Psychological measures

All participants, regardless of their assignment to the GACT or WLC group, completed a baseline psychological assessment, which was repeated after 8 weeks.

Obsessive Belief Questionnaire-44

The Obsessive Belief Questionnaire-44 (OBQ-44)—a 44-items self-report questionnaire [26]—assesses dysfunctional beliefs, which are key factors in OCD development and maintenance. It comprises the following subscales: 1) responsibility and threat estimation (OBQ-RT), 2) importance and control of thoughts (OBQ-ICT), and 3) perfectionism and intolerance of uncertainty (OBQ-PU). Responses are given on a 7-point Likert (ranging from 1=disagree very much to 7=agree very much). A higher total score indicates greater agreement with OCD-related dysfunctional beliefs. This study used the Korean translation (Cronbach’s α=0.88) [27]. In the present sample, Cronbach’s α was 0.95.

Yale-Brown Obsessive-Compulsive-Scale

The severity and degree of change in OC symptoms were assessed using the self-report version of the Yale-Brown Obsessive-Compulsive-Scale (Y-BOCS) [28]. It comprises 10 items (items 1-5 for obsessions and items 6-10 for compulsions), and each item is rated on a 5-point Likert scale ranging from 0 to 4. A higher value indicates greater distress owing to OC symptoms. The Korean self-report version of the Y-BOCS [29] was employed, and the internal consistency for the clinical and non-clinical groups in their study was 0.87 and 0.89, respectively. In the present sample, Cronbach’s α was 0.81.
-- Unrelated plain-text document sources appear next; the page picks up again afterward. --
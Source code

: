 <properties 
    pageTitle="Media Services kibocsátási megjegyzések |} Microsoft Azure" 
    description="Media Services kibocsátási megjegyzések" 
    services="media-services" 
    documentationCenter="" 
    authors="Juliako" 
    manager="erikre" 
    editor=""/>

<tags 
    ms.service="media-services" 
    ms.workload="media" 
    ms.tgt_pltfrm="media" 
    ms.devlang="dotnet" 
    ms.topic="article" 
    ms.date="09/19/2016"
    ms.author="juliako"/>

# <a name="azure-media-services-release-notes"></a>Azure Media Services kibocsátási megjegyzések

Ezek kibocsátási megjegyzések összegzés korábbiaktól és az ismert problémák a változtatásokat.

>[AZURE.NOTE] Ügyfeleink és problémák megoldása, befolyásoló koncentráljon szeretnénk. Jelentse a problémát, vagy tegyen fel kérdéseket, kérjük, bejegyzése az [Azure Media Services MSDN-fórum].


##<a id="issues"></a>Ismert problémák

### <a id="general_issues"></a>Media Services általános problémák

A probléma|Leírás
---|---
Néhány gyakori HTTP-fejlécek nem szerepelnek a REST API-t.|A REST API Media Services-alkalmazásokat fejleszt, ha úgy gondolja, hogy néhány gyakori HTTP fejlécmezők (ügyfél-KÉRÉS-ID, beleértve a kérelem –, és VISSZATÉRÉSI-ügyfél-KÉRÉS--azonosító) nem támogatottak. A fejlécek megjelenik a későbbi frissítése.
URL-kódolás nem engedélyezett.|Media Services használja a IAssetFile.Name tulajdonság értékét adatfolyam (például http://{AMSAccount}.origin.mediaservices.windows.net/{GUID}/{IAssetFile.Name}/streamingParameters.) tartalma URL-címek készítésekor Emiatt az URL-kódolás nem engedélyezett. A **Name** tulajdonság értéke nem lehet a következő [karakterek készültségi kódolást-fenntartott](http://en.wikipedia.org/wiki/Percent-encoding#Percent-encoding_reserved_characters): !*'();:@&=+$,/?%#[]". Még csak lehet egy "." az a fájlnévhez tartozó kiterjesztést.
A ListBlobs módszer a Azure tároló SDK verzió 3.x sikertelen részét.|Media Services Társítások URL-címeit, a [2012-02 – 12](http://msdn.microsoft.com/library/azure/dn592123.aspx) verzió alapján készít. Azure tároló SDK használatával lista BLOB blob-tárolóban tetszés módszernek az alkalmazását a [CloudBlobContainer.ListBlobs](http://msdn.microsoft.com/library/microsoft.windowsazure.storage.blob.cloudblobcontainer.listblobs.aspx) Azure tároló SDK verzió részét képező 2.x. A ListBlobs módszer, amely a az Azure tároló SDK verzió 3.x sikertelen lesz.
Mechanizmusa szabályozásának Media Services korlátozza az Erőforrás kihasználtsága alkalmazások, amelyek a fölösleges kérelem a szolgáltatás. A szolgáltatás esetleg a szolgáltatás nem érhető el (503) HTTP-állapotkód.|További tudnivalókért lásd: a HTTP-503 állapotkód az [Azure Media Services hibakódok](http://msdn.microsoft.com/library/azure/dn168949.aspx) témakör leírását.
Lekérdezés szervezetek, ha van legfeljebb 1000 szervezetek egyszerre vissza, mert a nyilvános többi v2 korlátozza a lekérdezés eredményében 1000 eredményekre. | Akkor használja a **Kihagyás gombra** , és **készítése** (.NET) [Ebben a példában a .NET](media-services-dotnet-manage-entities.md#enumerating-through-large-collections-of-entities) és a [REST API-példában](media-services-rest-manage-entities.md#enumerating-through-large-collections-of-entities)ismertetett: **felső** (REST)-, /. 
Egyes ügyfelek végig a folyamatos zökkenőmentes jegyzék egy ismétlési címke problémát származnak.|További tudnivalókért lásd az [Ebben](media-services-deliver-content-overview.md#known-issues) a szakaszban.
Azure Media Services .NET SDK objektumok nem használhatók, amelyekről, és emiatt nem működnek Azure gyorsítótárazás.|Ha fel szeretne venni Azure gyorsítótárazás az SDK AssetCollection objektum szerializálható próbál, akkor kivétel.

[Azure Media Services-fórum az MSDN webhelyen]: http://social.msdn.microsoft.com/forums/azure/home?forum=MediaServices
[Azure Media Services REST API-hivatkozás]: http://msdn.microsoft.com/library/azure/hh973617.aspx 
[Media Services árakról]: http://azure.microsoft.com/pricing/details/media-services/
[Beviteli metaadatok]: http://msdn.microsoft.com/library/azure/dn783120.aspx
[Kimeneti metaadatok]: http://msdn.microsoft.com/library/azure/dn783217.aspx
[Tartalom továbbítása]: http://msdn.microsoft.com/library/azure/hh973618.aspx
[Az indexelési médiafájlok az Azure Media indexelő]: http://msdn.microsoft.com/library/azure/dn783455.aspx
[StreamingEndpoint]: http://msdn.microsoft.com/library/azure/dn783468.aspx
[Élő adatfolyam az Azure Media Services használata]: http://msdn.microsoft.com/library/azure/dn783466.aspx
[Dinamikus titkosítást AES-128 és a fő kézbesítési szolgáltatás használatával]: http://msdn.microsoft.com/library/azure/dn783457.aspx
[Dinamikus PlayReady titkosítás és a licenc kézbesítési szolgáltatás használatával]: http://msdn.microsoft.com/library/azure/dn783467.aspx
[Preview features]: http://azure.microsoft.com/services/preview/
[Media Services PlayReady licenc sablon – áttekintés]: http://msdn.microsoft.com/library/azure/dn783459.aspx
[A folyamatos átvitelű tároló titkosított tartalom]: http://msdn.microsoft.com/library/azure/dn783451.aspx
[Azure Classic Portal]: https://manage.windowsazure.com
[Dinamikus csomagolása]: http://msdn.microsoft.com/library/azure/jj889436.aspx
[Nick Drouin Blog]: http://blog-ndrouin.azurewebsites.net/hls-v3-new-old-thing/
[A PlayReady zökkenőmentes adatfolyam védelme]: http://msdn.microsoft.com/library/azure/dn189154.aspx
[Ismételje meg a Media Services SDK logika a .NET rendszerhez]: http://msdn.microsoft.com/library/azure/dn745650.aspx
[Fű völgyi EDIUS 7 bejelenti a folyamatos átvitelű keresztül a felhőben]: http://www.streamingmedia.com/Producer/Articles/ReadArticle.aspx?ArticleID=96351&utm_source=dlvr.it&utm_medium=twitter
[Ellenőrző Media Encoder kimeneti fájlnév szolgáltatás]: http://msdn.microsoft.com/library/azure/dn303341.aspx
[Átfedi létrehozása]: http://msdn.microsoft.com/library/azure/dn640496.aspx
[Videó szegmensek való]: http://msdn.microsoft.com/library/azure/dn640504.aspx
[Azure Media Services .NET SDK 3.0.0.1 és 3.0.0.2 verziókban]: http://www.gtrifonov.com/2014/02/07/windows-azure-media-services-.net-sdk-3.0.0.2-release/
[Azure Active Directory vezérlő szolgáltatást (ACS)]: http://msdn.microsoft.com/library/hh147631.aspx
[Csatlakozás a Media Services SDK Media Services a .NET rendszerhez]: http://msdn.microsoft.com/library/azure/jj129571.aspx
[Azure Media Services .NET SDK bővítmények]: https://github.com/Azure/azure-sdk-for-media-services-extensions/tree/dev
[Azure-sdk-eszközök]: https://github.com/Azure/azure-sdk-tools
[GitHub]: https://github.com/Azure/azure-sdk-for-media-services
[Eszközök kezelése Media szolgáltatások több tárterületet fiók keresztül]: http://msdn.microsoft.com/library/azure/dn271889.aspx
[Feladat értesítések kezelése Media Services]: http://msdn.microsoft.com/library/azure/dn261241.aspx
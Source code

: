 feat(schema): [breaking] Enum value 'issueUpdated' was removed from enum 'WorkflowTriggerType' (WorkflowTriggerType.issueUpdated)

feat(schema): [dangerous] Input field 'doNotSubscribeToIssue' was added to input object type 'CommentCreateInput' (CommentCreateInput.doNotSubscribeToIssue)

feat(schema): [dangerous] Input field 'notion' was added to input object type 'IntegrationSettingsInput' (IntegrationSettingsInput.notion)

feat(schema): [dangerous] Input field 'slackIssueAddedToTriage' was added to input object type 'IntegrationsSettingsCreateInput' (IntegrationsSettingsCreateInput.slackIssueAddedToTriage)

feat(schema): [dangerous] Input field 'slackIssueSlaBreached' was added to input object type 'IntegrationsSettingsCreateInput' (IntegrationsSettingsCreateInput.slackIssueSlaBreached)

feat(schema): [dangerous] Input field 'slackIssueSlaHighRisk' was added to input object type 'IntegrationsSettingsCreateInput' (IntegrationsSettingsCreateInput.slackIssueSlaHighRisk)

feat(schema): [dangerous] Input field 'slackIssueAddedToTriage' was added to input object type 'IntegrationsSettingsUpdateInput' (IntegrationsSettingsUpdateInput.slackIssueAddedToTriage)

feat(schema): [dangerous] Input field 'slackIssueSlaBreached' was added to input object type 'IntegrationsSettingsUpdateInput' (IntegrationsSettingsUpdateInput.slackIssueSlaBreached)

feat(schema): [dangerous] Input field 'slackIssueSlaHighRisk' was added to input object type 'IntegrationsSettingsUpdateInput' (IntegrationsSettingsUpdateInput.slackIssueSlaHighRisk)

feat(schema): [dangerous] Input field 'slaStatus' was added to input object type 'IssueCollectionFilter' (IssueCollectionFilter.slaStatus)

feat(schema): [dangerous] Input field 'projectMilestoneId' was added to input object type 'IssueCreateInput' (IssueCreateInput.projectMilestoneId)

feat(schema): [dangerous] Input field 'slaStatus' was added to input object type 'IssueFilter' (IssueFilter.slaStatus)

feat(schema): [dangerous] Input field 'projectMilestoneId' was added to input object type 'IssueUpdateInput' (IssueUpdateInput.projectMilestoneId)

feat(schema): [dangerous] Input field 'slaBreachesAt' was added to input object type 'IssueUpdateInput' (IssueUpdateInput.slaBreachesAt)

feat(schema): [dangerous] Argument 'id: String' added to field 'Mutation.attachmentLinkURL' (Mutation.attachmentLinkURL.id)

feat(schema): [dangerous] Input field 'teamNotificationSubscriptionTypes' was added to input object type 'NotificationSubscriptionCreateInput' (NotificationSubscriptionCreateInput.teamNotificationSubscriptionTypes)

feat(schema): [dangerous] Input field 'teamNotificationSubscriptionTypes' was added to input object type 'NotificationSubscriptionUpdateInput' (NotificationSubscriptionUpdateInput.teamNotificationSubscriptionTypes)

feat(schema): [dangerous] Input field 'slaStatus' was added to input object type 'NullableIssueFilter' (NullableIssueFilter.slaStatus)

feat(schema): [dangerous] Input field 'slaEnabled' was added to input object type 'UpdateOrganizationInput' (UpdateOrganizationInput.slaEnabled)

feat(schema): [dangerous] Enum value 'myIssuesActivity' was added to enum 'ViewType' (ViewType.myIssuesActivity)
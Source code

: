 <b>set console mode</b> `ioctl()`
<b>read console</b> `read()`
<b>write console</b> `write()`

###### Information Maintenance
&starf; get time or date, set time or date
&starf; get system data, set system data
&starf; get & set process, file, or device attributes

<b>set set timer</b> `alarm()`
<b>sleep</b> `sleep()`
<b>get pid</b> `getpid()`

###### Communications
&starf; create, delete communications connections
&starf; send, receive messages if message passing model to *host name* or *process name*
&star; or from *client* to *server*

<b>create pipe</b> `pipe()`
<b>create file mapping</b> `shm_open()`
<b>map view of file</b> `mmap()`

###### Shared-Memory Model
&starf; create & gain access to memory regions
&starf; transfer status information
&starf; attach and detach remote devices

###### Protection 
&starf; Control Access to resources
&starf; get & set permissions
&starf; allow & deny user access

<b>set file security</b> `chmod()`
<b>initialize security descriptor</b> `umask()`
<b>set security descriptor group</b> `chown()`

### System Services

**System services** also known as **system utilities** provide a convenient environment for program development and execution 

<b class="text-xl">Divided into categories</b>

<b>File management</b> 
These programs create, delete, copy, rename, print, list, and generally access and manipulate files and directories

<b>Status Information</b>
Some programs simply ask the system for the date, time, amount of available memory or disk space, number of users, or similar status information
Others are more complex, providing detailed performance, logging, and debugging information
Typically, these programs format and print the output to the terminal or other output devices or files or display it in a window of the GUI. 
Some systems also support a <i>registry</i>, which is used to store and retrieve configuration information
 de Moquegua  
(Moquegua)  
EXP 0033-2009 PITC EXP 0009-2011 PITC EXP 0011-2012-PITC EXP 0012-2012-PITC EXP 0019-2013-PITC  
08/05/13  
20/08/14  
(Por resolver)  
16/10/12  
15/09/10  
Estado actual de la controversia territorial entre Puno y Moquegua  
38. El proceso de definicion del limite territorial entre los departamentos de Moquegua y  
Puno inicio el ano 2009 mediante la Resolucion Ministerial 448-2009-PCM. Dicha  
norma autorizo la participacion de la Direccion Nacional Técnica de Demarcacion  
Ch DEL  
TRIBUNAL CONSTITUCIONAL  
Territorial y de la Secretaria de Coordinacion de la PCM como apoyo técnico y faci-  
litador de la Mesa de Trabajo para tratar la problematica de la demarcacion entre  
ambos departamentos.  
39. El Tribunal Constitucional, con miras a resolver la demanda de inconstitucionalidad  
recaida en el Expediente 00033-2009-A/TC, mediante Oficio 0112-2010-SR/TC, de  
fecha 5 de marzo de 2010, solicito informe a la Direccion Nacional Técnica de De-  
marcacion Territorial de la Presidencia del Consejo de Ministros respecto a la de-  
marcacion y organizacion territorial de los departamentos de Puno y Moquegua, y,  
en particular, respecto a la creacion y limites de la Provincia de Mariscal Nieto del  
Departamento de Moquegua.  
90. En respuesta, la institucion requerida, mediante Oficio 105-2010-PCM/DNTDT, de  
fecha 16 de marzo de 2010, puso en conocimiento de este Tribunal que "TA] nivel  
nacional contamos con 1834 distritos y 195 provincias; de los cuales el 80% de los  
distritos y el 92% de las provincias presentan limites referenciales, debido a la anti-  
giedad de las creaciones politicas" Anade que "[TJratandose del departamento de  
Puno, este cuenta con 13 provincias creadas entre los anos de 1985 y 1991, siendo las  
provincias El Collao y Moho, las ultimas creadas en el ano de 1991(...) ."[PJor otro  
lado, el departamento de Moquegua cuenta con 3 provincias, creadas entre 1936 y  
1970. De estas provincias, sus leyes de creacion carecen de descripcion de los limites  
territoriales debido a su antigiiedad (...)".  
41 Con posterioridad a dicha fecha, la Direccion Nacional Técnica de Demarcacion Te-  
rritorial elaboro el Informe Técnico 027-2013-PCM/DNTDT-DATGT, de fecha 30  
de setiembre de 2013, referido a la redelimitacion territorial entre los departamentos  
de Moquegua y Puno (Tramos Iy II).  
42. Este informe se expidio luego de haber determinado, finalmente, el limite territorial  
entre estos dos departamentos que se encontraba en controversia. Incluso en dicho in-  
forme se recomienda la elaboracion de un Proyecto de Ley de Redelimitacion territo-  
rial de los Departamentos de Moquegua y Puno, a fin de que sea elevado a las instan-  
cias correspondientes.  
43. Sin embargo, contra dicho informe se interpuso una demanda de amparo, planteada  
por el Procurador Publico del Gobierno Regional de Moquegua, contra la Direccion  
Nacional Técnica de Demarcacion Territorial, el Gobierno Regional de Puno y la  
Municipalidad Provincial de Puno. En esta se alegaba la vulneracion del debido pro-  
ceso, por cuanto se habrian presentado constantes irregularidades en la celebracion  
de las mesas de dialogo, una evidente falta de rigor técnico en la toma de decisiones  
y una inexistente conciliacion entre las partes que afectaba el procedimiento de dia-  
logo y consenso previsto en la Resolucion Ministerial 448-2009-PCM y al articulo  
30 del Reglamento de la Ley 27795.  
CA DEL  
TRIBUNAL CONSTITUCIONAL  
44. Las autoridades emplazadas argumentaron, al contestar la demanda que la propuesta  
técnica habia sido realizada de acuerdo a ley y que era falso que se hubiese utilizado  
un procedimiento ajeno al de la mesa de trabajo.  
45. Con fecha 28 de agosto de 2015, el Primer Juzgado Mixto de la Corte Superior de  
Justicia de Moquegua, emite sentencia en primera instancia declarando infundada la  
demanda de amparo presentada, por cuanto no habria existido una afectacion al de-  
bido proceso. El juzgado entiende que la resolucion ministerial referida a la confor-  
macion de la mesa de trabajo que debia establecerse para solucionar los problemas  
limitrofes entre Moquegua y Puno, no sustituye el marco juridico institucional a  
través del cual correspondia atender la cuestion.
Dimensional Obsessive-Compulsive Scale

The Dimensional Obsessive-Compulsive Scale (DOCS)—a 20-item self-rating scale—classifies OC-related symptoms into the following four symptom dimensions: 1) contamination; 2) responsibility for harm; 3) unacceptable thoughts; and 4) symmetry and ordering [30]. Each dimension is rated on a 5-point Likert scale ranging from 0 to 4, which has been most consistently replicated in OC symptom dimensions. This scale’s total score ranges from 0 to 80, and its subscale scores range from 0 to 20. A standardized Korean version of the DOCS was employed; its psychometric properties were found to be acceptable (Cronbach’s α=0.91-0.95) [31]. In the present sample, Cronbach’s α was 0.90.

Acceptance and Action Questionnaire-II

The Acceptance and Action Questionnaire-II (AAQ-II) is a self-report measure used to assess experiential avoidance and psychological inflexibility—central to the ACT model’s etiology and therapeutic approach [32]. During its development, 10 items loading onto a single factor were initially extracted; however, the final version included 7 items. Each item is scored on a scale ranging from 1 (not at all) to 7 (always), with higher scores indicating greater psychological inflexibility. We employed the AAQ-II’s Korean version standardized by Heo et al. [33], which comprised 8 items after excluding 2 of the original 10 items of the short-form AAQ. The scale exhibited an internal consistency coefficient of 0.85. In the present sample, Cronbach’s α was 0.88.

Cognitive Fusion Questionnaire

The Cognitive Fusion Questionnaire (CFQ)—a 7-item self-report scale—assesses the degree of cognitive fusion and defusion, as conceptualized in ACT [34]. It employs a 7-point Likert scale (1=not at all true, 7=always true), with higher scores indicating a greater cognitive fusion level. In a large-sample study involving over 1,800 participants from both clinical and non-clinical populations experiencing diverse mental health issues and stresses, the CFQ demonstrated satisfactory psychometric properties (α=0.88-0.93). We utilized the scale adapted and standardized by Kim and Cho [35]. In this sample, the internal consistency was 0.91 and 0.94 for the nonclinical and clinical samples, respectively. In the present sample, Cronbach’s α was 0.92.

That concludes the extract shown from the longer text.